[Dataset items]
* * * *

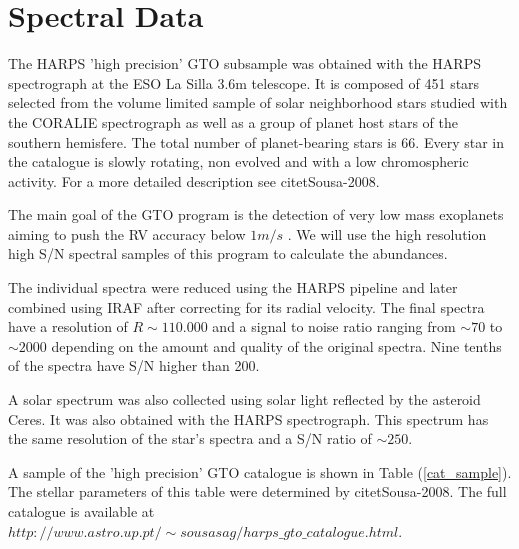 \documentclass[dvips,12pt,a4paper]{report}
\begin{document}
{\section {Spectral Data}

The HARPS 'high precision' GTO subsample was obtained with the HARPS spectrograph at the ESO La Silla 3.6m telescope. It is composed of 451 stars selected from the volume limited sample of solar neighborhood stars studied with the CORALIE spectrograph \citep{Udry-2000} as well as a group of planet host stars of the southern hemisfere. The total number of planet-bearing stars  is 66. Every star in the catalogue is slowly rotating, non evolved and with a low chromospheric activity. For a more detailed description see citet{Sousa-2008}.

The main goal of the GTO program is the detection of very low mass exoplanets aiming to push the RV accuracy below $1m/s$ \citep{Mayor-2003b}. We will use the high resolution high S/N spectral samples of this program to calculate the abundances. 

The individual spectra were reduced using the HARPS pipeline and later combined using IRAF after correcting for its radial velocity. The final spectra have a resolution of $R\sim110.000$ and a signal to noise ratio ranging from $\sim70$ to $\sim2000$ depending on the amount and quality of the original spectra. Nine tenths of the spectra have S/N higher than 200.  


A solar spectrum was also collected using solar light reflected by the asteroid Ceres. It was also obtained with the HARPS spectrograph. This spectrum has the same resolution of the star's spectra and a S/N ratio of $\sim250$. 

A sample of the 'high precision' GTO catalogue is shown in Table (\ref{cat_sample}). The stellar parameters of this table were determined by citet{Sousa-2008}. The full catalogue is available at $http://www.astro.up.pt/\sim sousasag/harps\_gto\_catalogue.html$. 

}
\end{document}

* * * *

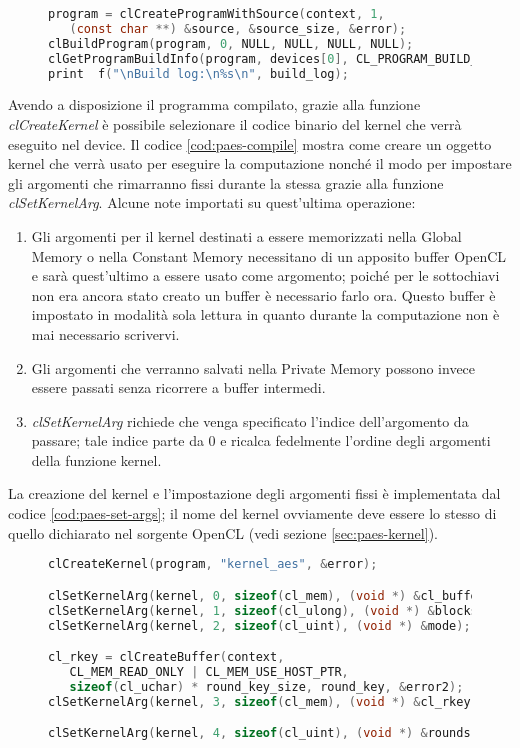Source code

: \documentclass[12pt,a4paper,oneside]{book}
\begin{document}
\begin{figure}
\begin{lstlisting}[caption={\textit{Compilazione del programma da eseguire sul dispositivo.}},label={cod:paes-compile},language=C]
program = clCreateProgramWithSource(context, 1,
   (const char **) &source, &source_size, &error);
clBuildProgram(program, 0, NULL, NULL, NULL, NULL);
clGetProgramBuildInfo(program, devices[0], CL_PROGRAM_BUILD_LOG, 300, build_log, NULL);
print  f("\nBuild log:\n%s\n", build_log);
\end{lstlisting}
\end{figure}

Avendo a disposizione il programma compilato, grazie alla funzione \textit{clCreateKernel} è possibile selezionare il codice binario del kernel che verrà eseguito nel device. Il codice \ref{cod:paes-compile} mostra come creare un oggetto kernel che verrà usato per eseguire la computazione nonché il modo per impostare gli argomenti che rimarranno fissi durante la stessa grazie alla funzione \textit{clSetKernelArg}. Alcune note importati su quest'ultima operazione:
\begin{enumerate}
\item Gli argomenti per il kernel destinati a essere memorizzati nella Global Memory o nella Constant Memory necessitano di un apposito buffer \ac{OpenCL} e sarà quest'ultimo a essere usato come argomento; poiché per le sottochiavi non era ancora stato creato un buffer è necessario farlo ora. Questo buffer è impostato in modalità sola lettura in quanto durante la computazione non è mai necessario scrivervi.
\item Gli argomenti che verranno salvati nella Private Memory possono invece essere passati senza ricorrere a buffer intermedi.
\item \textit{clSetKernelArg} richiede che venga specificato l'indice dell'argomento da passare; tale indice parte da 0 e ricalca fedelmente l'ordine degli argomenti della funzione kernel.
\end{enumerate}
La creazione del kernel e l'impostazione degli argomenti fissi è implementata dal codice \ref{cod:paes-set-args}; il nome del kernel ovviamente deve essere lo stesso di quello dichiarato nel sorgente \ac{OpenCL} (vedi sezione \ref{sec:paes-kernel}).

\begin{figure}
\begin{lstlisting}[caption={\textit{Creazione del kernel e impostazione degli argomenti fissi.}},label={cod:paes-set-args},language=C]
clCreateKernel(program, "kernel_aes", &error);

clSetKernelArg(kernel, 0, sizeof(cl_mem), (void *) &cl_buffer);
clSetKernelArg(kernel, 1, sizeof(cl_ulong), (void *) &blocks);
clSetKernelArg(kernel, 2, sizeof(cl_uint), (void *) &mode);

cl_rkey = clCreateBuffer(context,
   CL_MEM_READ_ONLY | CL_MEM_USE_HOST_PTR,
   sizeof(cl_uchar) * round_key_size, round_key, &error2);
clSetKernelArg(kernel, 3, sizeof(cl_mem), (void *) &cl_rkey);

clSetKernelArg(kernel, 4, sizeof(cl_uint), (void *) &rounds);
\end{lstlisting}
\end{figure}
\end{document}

* * * *

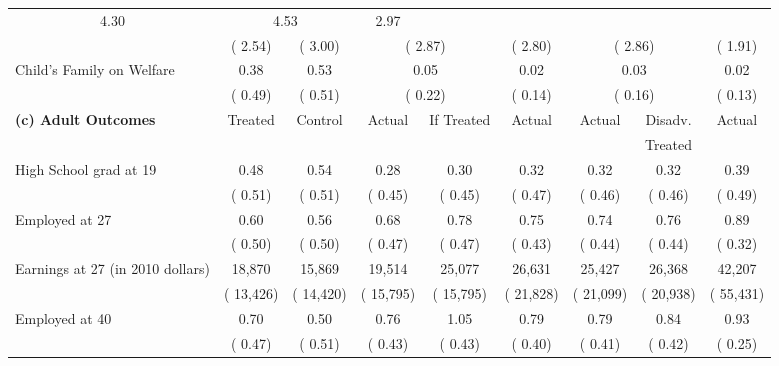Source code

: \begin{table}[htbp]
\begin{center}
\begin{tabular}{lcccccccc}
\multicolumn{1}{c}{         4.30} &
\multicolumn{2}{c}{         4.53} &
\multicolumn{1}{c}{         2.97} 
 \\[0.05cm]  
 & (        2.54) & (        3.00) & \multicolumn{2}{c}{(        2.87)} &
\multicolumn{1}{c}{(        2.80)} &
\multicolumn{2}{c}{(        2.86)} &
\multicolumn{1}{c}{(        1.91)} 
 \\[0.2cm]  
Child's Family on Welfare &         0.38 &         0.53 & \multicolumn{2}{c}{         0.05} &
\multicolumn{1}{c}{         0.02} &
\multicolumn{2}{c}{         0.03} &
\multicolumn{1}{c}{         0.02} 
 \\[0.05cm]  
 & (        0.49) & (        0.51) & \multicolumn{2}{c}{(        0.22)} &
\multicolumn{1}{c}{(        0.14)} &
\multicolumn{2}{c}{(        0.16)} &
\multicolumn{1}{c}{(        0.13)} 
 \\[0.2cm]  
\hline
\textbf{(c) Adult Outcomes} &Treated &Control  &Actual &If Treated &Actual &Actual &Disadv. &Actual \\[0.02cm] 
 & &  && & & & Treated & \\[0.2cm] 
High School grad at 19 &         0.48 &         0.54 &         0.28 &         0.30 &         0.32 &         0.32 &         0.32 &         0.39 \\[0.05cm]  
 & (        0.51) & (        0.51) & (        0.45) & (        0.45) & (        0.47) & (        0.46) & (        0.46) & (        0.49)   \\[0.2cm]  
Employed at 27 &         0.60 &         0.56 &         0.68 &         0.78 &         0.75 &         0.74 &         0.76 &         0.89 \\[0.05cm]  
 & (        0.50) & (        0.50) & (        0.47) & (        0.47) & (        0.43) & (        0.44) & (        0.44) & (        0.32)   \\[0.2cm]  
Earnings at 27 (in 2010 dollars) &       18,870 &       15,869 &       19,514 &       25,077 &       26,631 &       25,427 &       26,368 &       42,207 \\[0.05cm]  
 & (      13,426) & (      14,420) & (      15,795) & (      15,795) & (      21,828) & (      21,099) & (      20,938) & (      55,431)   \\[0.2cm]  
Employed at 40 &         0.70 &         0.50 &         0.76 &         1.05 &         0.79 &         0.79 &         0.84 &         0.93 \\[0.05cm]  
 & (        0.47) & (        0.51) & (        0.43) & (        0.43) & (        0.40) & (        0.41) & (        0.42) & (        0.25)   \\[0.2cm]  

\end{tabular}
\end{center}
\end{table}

* * * *

* [Task brief] Every line above carrying the word "argomento" needs to be shown.

* [Reply]
\item Gli argomenti per il kernel destinati a essere memorizzati nella Global Memory o nella Constant Memory necessitano di un apposito buffer \ac{OpenCL} e sarà quest'ultimo a essere usato come argomento; poiché per le sottochiavi non era ancora stato creato un buffer è necessario farlo ora. Questo buffer è impostato in modalità sola lettura in quanto durante la computazione non è mai necessario scrivervi.
\item \textit{clSetKernelArg} richiede che venga specificato l'indice dell'argomento da passare; tale indice parte da 0 e ricalca fedelmente l'ordine degli argomenti della funzione kernel.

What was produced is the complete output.